Major parties in South Africa appear to have a blind spot when it comes to the youth vote in next week’s elections. They claim to be serious about the interests of young people, especially would-be first time voters, but they seem to be missing the mark.
Analysts have noted the relatively low proportion of potential voters under 30 who have registered, and the opinion polls suggest that many of those who have registered might not turn up at the voting stations.
A group of about 70 journalism students shared and analysed this gloomy perspective at two deliberation forums organised by Rhodes University lecturer, Rod Amner. The focus of the forums was to identify problems around youth participation in formal election politics and to weigh up the options available to them.
While the students’ comments do not scientifically represent the views of their peers throughout the country, they are indicative of the sensitivities underlying their thought processes. It was clear from the outset that young people feel alienated from the political process and have little trust in institutions set up and run by older generations. The generational gap is not inherently unique in the world but it has taken on new relevance in this country.
A common thread through many of the comments was about the negativity of the messages the youth are exposed to. Politicians always seem to be pointing out the faults of the other parties so that students only know about the failings of the various parties.
This negativity bias is particularly true on social media, where young people live and learn about the world. The youth are constantly communicating with each other on social media where they receive more negative DMs, Tweets, chats and other types of messages about the parties than any positive information.
One student said that social media has conveyed the message that every single party is corrupt: “There is no hope for South Africa, so why vote?”
Students said that campaigners were too busy pointing out the negatives in the other parties “but they are not offering us anything”. The parties are unable to offer changes that young people can relate to.
Many of the students felt that this negativity bias only caused confusion, which in turn led to apathy, or the feeling that it is so difficult to choose so they won’t do anything. One particular student even takes advice from a popular magazine that offered its readers a guide on how to match preferences to political parties.
In many cases, this sense of confusion was exacerbated by a generational gap. A young woman spoke for many when she said, “It has to do with our parents who teach us to vote for one party for historical reasons, but when we reach an age where we can think for ourselves we come to different a conclusion from our parents – and this contradiction creates confusion. So we just don’t vote then.”
Several speakers criticised party manifestos as being too long and turgid. They agreed that no one would read through them all just to find out which party is most suitable.
“I don’t know enough about the political parties” was a common thread at the forum, but there appeared to be little motivation to find out more about them.
The decision not to vote can be seen as a protest against the lack of choices offered or, as one person put it, “My vote is not to vote”.
Some students admitted that they could not be bothered to get involved in the political process.
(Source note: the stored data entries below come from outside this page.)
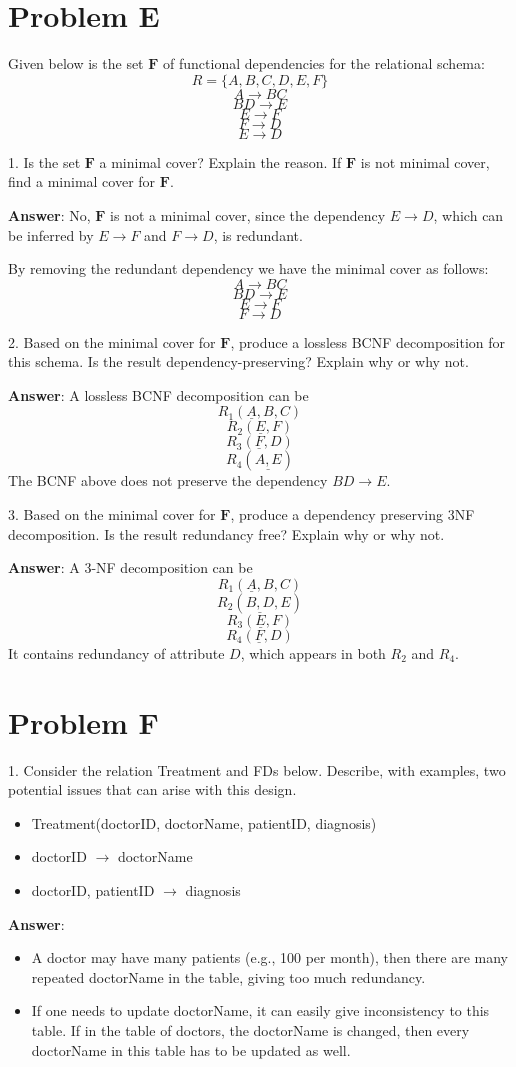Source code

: \documentclass{article}
\begin{document}
\section{Problem E}
Given below is the set $\mathbf{F}$ of functional dependencies for the relational schema:
$$R = \{A, B, C, D, E, F\}$$
$$A \to BC$$
$$BD \to E$$
$$E \to F$$
$$F \to D$$
$$E \to D$$

1. Is the set $\mathbf{F}$ a minimal cover? Explain the reason. If $\mathbf{F}$ is not minimal cover, find a minimal cover for $\mathbf{F}$.

{\bf Answer}: No, $\mathbf{F}$ is not a minimal cover, since the dependency $E \to D$, which can be inferred by $E \to F$ and $F \to D$, is redundant.

By removing the redundant dependency we have the minimal cover as follows:
$$A \to BC$$
$$BD \to E$$
$$E \to F$$
$$F \to D$$

2. Based on the minimal cover for $\mathbf{F}$, produce a lossless BCNF decomposition for this schema. Is the result dependency-preserving? Explain why or why not.

{\bf Answer}: A lossless BCNF decomposition can be
$$R_1 (\underline{A}, B, C)$$
$$R_2 (\underline{E}, F)$$
$$R_3 (\underline{F}, D)$$
$$R_4 (\underline{A, E})$$
The BCNF above does not preserve the dependency $BD \to E$.

3. Based on the minimal cover for $\mathbf{F}$, produce a dependency preserving 3NF decomposition. Is the result redundancy free? Explain why or why not.

{\bf Answer}: A 3-NF decomposition can be
$$R_1 (\underline{A}, B, C)$$
$$R_2 (\underline{B, D}, E)$$
$$R_3 (\underline{E}, F)$$
$$R_4 (\underline{F}, D)$$
It contains redundancy of attribute $D$, which appears in both $R_2$ and $R_4$.

\section{Problem F}
1. Consider the relation Treatment and FDs below. Describe, with examples, two potential issues that can arise with this design.
\begin{itemize}
\item Treatment(doctorID, doctorName, patientID, diagnosis)
\item doctorID $\to$ doctorName
\item doctorID, patientID $\to$ diagnosis
\end{itemize}

{\bf Answer}: 
\begin{itemize}
\item A doctor may have many patients (e.g., 100 per month), then there are many repeated doctorName in the table, giving too much redundancy.
\item If one needs to update doctorName, it can easily give inconsistency to this table. If in the table of doctors, the doctorName is changed, then every doctorName in this table has to be updated as well. 
\end{itemize}
\end{document}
A young man put it succinctly, “We don’t care enough. We are too comfortable. I am in my comfort zone and I’m doing just fine.”
The issues that kept coming up in the forum – employment and education – reflect concerns expressed in many debates and meetings held nationally.
As the group was made up mainly of first-year students, they were not immediately concerned about employment prospects, but several said that parties promised jobs before the elections but were likely to be dismissive of the issue after the voting.
They also said the promises of jobs were empty because they did not contain any specifics about where the jobs would materialise.
As students it was not surprising that many of those at the forum felt that none of the parties had appropriate policies for affordable, quality education.
A young woman summed it up by quoting a clichéd campaigner: “I’m here to help you. Do you want a T-shirt?”